Dataset entries:
- - - - -

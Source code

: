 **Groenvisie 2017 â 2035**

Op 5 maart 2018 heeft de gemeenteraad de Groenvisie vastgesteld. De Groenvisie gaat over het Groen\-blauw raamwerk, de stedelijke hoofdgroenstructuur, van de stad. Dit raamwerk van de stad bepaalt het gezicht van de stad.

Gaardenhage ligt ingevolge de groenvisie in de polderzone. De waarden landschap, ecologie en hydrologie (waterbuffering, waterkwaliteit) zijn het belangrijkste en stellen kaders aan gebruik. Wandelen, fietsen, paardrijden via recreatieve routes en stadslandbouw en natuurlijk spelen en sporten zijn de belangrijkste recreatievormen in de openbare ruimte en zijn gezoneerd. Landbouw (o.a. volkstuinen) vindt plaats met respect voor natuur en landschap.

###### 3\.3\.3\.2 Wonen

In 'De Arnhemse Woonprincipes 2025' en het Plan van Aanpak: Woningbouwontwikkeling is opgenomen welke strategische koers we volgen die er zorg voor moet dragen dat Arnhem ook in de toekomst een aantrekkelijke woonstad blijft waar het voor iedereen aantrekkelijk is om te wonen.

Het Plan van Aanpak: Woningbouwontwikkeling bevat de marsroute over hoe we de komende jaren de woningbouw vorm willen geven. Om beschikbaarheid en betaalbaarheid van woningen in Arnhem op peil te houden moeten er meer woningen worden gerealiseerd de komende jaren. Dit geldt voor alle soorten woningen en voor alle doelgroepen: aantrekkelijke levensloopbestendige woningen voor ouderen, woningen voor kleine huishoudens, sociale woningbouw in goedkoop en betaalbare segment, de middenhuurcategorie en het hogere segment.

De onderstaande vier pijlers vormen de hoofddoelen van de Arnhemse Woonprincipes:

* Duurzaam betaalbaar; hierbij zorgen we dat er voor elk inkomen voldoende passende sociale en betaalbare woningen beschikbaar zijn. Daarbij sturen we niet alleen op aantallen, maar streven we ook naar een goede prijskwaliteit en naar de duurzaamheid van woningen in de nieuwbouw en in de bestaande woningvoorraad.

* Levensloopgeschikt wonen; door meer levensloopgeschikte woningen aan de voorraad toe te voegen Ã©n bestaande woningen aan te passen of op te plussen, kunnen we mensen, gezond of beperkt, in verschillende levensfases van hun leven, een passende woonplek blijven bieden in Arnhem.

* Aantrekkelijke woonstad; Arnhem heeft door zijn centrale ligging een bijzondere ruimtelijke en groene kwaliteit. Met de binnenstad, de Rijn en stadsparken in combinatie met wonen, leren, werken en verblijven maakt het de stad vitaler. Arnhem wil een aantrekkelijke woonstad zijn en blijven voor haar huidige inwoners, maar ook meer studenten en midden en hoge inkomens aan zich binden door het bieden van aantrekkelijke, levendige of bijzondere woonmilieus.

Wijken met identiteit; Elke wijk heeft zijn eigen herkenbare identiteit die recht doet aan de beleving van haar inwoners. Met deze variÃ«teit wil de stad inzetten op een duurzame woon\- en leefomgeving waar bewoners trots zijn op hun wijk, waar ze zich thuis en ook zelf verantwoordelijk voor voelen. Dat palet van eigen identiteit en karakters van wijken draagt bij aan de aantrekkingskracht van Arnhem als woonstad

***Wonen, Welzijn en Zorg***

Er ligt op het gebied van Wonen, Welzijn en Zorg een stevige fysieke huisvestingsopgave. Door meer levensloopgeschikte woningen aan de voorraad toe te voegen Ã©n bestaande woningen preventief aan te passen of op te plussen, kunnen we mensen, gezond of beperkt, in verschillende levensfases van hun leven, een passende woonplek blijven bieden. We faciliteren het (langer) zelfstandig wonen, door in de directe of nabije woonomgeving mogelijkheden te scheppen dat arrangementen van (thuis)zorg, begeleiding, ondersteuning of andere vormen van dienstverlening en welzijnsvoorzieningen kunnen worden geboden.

- - - - -

EXERCISE: With "Arnhemse" as the string to find, copy every line of the records that holds it.

SOLUTION FOR THIS EXERCISE:
In 'De Arnhemse Woonprincipes 2025' en het Plan van Aanpak: Woningbouwontwikkeling is opgenomen welke strategische koers we volgen die er zorg voor moet dragen dat Arnhem ook in de toekomst een aantrekkelijke woonstad blijft waar het voor iedereen aantrekkelijk is om te wonen.
De onderstaande vier pijlers vormen de hoofddoelen van de Arnhemse Woonprincipes:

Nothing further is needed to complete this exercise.